Indiana Kicks Voters Off the Rolls and Isn’t Telling Them - The Daily Beast

A new Indiana law permits voters to be automatically removed from registration rolls without giving any notice or allowing for a waiting period for those purged to respond, and it could all be a mistake.

The statute, which went into effect last month, is in “flagrant violation” of the National Voter Registration Act of 1993 and operates with potentially “discriminatory results,” according to the Indiana State Conference of the NAACP and the League of Women Voters in a lawsuit filed last week.

“No Hoosier should be silenced on Election Day,” Barbara Bolling-Williams, president of the Indiana State Conference of the NAACP, said in a statement. “Yet, under this new law, that will happen. It’s vital that Indiana follow federal law and ensure that voters are not wrongfully removed from the rolls.”

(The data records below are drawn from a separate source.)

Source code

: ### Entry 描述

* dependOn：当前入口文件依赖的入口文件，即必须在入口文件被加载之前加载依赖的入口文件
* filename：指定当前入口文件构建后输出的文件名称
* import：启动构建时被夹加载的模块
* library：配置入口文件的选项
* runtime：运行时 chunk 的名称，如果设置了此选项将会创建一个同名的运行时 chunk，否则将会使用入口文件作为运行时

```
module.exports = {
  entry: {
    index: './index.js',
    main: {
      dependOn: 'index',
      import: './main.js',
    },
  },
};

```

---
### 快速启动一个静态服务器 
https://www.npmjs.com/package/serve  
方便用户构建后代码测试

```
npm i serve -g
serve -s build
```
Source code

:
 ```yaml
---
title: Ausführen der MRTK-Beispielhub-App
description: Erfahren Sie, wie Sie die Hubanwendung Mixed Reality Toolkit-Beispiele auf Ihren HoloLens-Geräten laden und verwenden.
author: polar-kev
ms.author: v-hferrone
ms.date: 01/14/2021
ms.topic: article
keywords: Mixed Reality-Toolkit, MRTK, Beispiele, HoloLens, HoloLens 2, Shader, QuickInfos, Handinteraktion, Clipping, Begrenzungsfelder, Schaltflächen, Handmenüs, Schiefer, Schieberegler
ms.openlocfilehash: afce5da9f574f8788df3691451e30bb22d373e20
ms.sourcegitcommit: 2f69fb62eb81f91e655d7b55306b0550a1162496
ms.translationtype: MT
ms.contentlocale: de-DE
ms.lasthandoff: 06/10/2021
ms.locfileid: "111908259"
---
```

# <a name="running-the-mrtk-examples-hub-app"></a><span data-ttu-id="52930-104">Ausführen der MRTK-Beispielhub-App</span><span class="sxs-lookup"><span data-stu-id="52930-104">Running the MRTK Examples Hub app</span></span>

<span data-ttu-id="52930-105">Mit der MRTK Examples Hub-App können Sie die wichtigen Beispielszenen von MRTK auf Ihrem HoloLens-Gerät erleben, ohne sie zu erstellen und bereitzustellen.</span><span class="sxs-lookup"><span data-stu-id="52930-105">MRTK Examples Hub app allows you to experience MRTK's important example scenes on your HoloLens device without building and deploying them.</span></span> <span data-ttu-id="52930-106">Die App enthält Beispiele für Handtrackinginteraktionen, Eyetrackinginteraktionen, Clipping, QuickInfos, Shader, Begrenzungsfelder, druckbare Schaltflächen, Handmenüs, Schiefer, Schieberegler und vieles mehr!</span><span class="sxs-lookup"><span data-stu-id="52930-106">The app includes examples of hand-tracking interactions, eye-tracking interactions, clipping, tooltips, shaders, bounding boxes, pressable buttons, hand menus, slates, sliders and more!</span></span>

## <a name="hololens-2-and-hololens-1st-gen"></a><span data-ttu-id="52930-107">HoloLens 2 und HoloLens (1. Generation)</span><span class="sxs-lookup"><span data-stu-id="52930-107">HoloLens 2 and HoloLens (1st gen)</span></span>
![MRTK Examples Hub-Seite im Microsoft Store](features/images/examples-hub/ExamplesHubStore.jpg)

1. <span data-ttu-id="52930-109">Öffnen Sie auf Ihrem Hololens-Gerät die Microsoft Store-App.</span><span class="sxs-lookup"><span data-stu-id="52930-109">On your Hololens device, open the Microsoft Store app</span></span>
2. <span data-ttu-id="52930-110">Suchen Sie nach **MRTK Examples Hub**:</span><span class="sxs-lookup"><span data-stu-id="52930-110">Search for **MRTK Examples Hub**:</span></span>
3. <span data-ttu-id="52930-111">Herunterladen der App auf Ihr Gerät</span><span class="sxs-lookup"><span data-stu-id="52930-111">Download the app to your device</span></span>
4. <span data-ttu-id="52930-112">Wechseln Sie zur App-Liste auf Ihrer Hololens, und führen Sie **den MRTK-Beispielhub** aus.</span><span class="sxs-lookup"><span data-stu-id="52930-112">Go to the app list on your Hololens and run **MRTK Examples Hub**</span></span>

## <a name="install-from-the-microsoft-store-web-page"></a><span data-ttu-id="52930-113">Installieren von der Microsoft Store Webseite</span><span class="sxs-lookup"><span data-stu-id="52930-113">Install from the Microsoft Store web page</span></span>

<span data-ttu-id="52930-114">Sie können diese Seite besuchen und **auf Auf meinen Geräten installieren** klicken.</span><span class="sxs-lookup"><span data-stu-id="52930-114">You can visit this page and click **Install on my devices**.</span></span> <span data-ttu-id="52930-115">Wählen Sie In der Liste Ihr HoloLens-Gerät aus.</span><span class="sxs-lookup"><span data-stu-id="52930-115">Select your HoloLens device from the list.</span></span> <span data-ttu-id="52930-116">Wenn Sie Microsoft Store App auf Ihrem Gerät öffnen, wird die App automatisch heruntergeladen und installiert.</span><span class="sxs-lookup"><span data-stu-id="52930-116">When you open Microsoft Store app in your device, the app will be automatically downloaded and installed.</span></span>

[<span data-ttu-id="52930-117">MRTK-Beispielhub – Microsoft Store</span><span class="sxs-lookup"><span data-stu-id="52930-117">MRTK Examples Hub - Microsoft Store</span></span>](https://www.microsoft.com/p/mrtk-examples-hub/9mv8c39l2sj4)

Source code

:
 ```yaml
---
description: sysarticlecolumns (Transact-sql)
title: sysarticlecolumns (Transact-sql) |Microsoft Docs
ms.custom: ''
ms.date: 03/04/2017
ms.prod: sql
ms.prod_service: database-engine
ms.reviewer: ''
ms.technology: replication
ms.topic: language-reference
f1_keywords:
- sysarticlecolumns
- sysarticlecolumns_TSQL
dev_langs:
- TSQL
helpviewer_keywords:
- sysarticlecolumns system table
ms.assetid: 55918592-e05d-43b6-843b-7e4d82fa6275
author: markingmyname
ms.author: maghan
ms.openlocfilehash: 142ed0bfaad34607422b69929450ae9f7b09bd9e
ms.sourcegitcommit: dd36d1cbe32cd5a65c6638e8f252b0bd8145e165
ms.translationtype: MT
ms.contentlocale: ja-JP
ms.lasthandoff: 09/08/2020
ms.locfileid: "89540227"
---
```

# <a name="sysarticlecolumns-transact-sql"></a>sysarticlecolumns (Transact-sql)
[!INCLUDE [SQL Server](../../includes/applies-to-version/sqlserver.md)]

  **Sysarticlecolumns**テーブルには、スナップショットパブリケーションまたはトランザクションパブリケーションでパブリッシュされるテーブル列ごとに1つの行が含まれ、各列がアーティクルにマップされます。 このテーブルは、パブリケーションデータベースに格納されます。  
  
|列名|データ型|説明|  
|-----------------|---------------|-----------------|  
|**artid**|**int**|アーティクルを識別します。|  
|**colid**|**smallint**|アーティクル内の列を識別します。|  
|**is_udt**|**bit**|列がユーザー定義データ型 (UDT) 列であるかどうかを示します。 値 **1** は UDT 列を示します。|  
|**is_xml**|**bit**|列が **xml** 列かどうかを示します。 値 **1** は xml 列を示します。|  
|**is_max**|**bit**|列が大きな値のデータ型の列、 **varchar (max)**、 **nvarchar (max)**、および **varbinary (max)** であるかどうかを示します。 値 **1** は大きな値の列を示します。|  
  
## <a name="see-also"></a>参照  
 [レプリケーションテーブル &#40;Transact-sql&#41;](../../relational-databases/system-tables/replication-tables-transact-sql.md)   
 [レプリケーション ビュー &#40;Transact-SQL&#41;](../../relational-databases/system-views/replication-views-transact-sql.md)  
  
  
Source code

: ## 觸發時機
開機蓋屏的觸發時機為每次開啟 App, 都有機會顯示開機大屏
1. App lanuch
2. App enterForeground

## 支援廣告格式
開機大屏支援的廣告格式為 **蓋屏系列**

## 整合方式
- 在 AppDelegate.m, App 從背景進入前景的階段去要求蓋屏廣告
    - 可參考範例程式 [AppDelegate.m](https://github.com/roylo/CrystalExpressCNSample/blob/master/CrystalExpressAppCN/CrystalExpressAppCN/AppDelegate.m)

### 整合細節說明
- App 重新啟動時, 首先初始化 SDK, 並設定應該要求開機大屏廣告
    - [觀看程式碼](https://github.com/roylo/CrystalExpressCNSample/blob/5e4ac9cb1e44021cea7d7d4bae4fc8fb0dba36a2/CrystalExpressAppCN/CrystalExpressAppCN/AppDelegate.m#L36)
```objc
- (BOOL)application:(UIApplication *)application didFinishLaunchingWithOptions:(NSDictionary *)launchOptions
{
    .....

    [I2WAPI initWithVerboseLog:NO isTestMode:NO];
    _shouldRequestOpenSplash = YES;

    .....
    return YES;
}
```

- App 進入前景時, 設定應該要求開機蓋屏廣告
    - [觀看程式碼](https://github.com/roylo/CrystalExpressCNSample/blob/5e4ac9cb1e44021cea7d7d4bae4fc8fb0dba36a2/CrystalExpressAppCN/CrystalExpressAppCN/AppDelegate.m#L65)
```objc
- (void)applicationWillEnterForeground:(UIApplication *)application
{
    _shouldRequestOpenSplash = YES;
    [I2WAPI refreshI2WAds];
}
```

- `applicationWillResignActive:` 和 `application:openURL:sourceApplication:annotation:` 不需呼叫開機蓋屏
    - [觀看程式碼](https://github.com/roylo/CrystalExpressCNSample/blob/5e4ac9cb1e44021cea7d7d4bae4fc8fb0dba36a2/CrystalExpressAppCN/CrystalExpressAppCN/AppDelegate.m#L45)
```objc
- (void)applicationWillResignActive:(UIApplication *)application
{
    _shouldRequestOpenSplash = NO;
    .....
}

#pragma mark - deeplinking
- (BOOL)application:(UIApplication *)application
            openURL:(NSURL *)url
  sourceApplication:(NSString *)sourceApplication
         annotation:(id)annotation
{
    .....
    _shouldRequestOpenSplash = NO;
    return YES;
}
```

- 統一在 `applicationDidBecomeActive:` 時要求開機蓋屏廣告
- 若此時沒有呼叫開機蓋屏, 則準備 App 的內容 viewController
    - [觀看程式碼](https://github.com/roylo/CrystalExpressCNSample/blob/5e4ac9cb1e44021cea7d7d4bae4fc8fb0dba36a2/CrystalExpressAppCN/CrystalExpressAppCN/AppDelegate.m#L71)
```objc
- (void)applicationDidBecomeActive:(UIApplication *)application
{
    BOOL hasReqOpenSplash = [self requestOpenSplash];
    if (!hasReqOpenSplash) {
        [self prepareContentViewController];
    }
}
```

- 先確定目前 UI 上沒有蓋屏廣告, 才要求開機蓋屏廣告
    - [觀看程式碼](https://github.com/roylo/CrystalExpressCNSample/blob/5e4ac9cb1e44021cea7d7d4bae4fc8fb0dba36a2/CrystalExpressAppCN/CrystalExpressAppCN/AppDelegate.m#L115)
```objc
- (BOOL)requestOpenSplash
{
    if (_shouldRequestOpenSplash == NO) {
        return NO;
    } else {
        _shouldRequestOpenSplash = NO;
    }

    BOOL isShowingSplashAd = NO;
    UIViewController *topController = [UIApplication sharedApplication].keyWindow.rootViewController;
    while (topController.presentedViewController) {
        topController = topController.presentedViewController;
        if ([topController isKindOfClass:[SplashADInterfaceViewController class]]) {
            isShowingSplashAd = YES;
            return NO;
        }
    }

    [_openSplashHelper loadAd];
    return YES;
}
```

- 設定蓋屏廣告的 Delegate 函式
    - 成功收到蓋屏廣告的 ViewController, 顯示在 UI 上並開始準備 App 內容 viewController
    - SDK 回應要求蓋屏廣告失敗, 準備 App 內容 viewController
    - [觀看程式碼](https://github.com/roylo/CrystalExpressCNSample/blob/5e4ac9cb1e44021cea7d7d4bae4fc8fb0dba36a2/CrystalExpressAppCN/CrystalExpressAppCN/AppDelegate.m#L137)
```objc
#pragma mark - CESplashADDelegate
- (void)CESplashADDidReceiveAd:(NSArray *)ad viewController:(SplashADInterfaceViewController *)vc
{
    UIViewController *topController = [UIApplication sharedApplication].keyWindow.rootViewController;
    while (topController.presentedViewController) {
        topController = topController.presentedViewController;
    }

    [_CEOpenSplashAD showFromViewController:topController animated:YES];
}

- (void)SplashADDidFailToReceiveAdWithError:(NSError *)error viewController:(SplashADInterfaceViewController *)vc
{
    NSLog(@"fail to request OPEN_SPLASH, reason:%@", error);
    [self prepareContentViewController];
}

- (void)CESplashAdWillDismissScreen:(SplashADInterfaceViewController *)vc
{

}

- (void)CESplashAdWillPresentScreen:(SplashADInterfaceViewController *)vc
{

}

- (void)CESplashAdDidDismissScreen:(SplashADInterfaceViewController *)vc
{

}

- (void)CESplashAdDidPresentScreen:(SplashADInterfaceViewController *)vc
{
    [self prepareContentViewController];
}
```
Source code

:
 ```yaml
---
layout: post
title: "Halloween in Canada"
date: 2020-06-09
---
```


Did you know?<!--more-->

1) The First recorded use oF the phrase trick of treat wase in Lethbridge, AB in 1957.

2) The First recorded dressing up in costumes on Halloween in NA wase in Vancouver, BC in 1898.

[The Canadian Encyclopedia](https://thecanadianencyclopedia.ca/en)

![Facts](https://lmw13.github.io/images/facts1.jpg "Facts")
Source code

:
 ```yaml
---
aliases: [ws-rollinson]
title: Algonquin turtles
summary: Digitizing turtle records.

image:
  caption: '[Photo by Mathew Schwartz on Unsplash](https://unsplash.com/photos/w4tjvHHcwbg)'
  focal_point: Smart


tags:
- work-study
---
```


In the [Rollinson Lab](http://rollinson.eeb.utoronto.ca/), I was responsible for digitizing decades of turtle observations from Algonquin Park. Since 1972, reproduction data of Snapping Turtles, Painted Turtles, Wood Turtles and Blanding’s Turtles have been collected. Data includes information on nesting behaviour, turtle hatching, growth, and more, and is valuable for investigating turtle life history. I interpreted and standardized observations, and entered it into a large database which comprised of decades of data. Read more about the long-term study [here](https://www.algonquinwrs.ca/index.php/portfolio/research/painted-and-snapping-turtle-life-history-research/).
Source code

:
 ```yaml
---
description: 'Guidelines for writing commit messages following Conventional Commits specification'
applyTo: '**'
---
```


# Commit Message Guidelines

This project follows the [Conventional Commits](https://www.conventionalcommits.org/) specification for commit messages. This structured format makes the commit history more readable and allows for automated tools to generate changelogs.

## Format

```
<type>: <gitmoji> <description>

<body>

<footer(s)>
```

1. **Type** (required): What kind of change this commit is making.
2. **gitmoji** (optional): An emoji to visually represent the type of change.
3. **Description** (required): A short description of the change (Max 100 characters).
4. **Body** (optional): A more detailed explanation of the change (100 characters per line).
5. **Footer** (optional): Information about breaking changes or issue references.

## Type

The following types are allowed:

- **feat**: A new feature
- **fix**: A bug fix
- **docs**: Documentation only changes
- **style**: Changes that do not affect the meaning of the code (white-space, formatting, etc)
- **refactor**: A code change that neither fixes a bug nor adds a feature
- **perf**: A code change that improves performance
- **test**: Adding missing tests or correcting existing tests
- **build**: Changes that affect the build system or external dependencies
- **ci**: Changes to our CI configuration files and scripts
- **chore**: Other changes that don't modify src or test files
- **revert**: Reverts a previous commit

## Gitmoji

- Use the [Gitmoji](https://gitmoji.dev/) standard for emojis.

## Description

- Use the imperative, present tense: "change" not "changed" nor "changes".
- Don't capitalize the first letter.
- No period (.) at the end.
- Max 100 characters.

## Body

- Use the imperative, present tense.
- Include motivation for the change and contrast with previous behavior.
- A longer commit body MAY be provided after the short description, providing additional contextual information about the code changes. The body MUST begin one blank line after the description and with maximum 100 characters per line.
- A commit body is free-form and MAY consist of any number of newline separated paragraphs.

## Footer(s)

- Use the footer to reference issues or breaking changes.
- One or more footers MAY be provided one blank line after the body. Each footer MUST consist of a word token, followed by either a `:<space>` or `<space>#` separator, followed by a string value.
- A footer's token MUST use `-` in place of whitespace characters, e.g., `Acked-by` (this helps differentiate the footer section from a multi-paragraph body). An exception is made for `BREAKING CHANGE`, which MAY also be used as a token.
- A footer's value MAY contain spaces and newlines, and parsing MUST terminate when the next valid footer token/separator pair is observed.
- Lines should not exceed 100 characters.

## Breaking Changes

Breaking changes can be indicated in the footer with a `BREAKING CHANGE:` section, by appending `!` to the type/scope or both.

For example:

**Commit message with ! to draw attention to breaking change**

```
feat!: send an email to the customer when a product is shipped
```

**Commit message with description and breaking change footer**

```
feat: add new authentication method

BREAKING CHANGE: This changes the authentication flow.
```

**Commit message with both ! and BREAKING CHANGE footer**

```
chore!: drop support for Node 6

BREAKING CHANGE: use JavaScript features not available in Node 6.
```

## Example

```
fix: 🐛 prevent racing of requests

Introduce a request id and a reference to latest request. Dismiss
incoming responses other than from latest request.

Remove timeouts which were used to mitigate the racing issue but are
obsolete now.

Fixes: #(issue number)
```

The suit takes issue with Indiana’s now-unbridled use of the controversial Kansas-based Interstate Crosscheck System, a database used in 27 states to identify potential voters registered in multiple states by comparing voter names and dates of birth.

Indiana adopted the database in 2014, when it was ushered in by then-Gov. Mike Pence. Officials at that time had to notify voters that they were at risk of being removed from voter rolls. A voter was removed only if they failed to respond and vote in the next election.

Now voters can be immediately removed if their name simply pops up on the database.